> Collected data
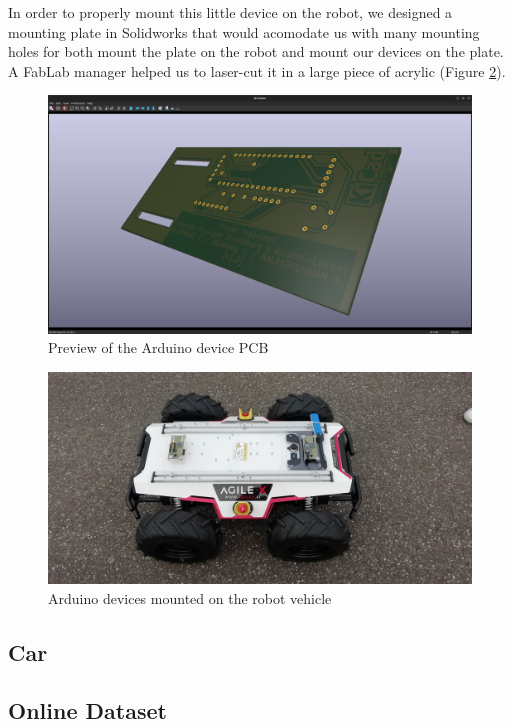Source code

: In order to properly mount this little device on the robot, we designed a mounting plate in Solidworks that would acomodate us with many mounting holes for both mount the plate on the robot and mount our devices on the plate. A FabLab manager helped us to laser-cut it in a large piece of acrylic (Figure \ref{robot_1}).\\

\begin{figure}
    \center
    \includegraphics[scale=.12]{img/pcb_preview.png}
    \caption{Preview of the Arduino device PCB}
    \label{pcb_preview}
\end{figure}

\begin{figure}
    \center
    \includegraphics[scale=.15]{img/robot_1.png}
    \caption{Arduino devices mounted on the robot vehicle}
    \label{robot_1}
\end{figure}

\subsection{Car}

\subsection{Online Dataset}

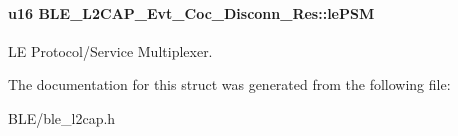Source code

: \paragraph[{\texorpdfstring{le\+P\+SM}{lePSM}}]{\setlength{\rightskip}{0pt plus 5cm}u16 B\+L\+E\+\_\+\+L2\+C\+A\+P\+\_\+\+Evt\+\_\+\+Coc\+\_\+\+Disconn\+\_\+\+Res\+::le\+P\+SM}\hypertarget{struct_b_l_e___l2_c_a_p___evt___coc___disconn___res_a6cc42e549d86745abbea6ba1667532d2}{}\label{struct_b_l_e___l2_c_a_p___evt___coc___disconn___res_a6cc42e549d86745abbea6ba1667532d2}
LE Protocol/\+Service Multiplexer. 

The documentation for this struct was generated from the following file\+:\begin{DoxyCompactItemize}
\item 
B\+L\+E/ble\+\_\+l2cap.\+h\end{DoxyCompactItemize}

> Exercise
All lines above that contain "caption" are required in the answer.

> Answer below
    \caption{Preview of the Arduino device PCB}
    \caption{Arduino devices mounted on the robot vehicle}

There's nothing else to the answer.